Let's assume a university employed researcher (e.g. tenure-track faculty) successfully applied for a grant, i.e. an amount of money for a defined period of time intended for research on the topic stated in the grant proposal.
As time goes by, the work progresses, papers are published, students work on their theses, etc. There is no apparent evidence of any foul play. However, the PI in question embezzles a relatively small but significant amount of money for various purposes (own pockets, financing another project, lab equipment that is not related to the project, ...).
Under what circumstances would the funding agency suspect that there wasn't enough progress made / work done or a misappropriation happened with the granted funds and start investigating? What are the mechanisms for detecting such cases?

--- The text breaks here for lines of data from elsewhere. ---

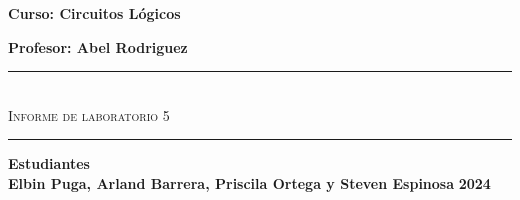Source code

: \begin{titlepage}
\begin{center}
        {\Large \textbf{Curso: Circuitos Lógicos}}\medskip
        
        {\Large \textbf{Profesor: Abel Rodriguez}}

        \rule{\linewidth}{0.75mm}\\

            {\Large \textsc{Informe de laboratorio 5}} 
        \rule{\linewidth}{0.75mm}\medskip

        {\Large \textbf{Estudiantes}}\\
        \vspace{5mm}
        {\Large \textbf{Elbin Puga, Arland Barrera, Priscila Ortega y Steven Espinosa}}
        \vfill
        {\Huge \textbf{2024}}

    \end{center}
\end{titlepage}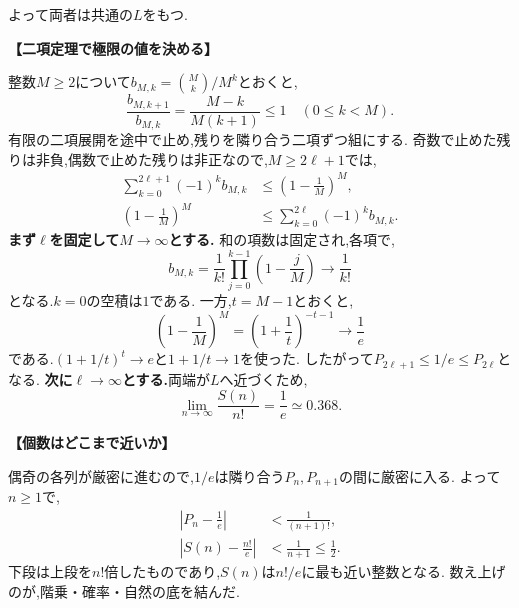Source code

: \begin{enumerate}[label=\textbf{問\arabic*.},leftmargin=3.8em,format=\bookitemlink{practice-entrance}{solution}{problem}]
                  よって両者は共通の$L$をもつ.
                  \par\smallskip\noindent\textbf{【二項定理で極限の値を決める】}\par\nopagebreak[4]
                  整数$M\ge2$について$b_{M,k}=\binom Mk/M^k$とおくと,
                  \[
                    \frac{b_{M,k+1}}{b_{M,k}}=\frac{M-k}{M(k+1)}\le1
                    \quad(0\le k<M).
                  \]
                  有限の二項展開を途中で止め,残りを隣り合う二項ずつ組にする.
                  奇数で止めた残りは非負,偶数で止めた残りは非正なので,$M\ge2\ell+1$では,
                  \[
                  \begin{aligned}
                    \sum_{k=0}^{2\ell+1}(-1)^kb_{M,k}
                      &\le\left(1-\frac1M\right)^M,\\
                    \left(1-\frac1M\right)^M
                      &\le\sum_{k=0}^{2\ell}(-1)^kb_{M,k}.
                  \end{aligned}
                  \]
                  \textbf{まず$\ell$を固定して$M\to\infty$とする.}
                  和の項数は固定され,各項で,
                  \[
                    b_{M,k}=\frac1{k!}\prod_{j=0}^{k-1}\left(1-\frac jM\right)
                      \longrightarrow\frac1{k!}
                  \]
                  となる.$k=0$の空積は$1$である.
                  一方,$t=M-1$とおくと,
                  \[
                    \left(1-\frac1M\right)^M=\left(1+\frac1t\right)^{-t-1}
                      \longrightarrow\frac1e
                  \]
                  である.$(1+1/t)^t\to e$と$1+1/t\to1$を使った.
                  したがって$P_{2\ell+1}\le1/e\le P_{2\ell}$となる.
                  \textbf{次に$\ell\to\infty$とする.}両端が$L$へ近づくため,
                  \[
                    \boxed{\lim_{n\to\infty}\frac{S(n)}{n!}=\frac1e\simeq0.368}.
                  \]
                  \par\smallskip\noindent\textbf{【個数はどこまで近いか】}\par\nopagebreak[4]
                  偶奇の各列が厳密に進むので,$1/e$は隣り合う$P_n,P_{n+1}$の間に厳密に入る.
                  よって$n\ge1$で,
                  \[
                  \begin{aligned}
                    \left|P_n-\frac1e\right|&<\frac1{(n+1)!},\\
                    \left|S(n)-\frac{n!}e\right|&<\frac1{n+1}\le\frac12.
                  \end{aligned}
                  \]
                  下段は上段を$n!$倍したものであり,$S(n)$は$n!/e$に最も近い整数となる.
                  数え上げのが,階乗・確率・自然の底を結んだ.
        \end{enumerate}
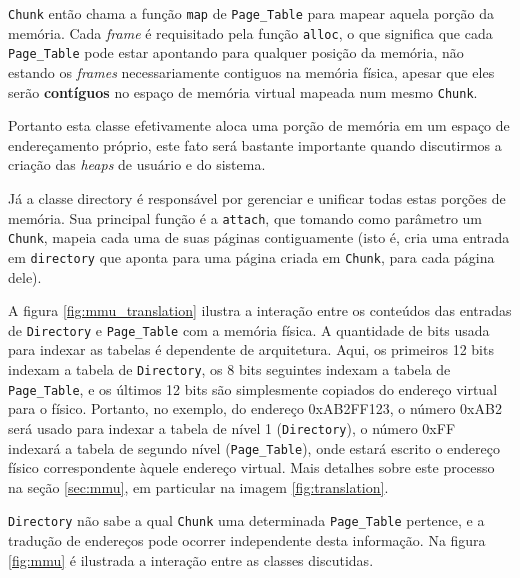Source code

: \verb+Chunk+ então chama a função \verb+map+ de \verb+Page_Table+ para mapear aquela porção da memória. Cada \emph{frame} é requisitado pela função \verb+alloc+, o que significa que cada \verb+Page_Table+ pode estar apontando para qualquer posição da memória, não estando os \emph{frames} necessariamente contiguos na memória física, apesar que eles serão \textbf{contíguos} no espaço de memória virtual mapeada num mesmo \verb+Chunk+.

Portanto esta classe efetivamente aloca uma porção de memória em um espaço de endereçamento próprio, este fato será bastante importante quando discutirmos a criação das \emph{heaps} de usuário e do sistema.

Já a classe directory é responsável por gerenciar e unificar todas estas porções de memória. Sua principal função é a \verb+attach+, que tomando como parâmetro um \verb+Chunk+, mapeia cada uma de suas páginas contiguamente (isto é, cria uma entrada em \verb=directory= que aponta para uma página criada em \verb+Chunk+, para cada página dele).

A figura \ref{fig:mmu_translation} ilustra a interação entre os conteúdos das entradas de \verb+Directory+ e \verb+Page_Table+ com a memória física. A quantidade de bits usada para indexar as tabelas é dependente de arquitetura. Aqui, os primeiros 12 bits indexam a tabela de \verb+Directory+, os 8 bits seguintes indexam a tabela de \verb+Page_Table+, e os últimos 12 bits são simplesmente copiados do endereço virtual para o físico.
Portanto, no exemplo, do endereço 0xAB2FF123, o número 0xAB2 será usado para indexar a tabela de nível 1 (\verb=Directory=), o número 0xFF indexará a tabela de segundo nível (\verb+Page_Table+), onde estará escrito o endereço físico correspondente àquele endereço virtual.
Mais detalhes sobre este processo na seção \ref{sec:mmu}, em particular na imagem \ref{fig:translation}.




\verb+Directory+ não sabe a qual \verb+Chunk+ uma determinada \verb+Page_Table+ pertence, e a tradução de endereços pode ocorrer independente desta informação. Na figura \ref{fig:mmu} é ilustrada a interação entre as classes discutidas.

Note that I causally link lack of progress and misappropriation mainly for illustrative purposes and I'm not suggesting that one can't happen without the other or that embezzlement is the only reason for poor results (or the only illegal action for that matter). Indeed, the discussion regarding the opposite case, i.e. when embezzlement happened, but the project yielded excellent results nonetheless, would be interesting for another question. My question is primarily concerned with the when and whether a funded project can be deemed insufficient and thus lead to an investigation.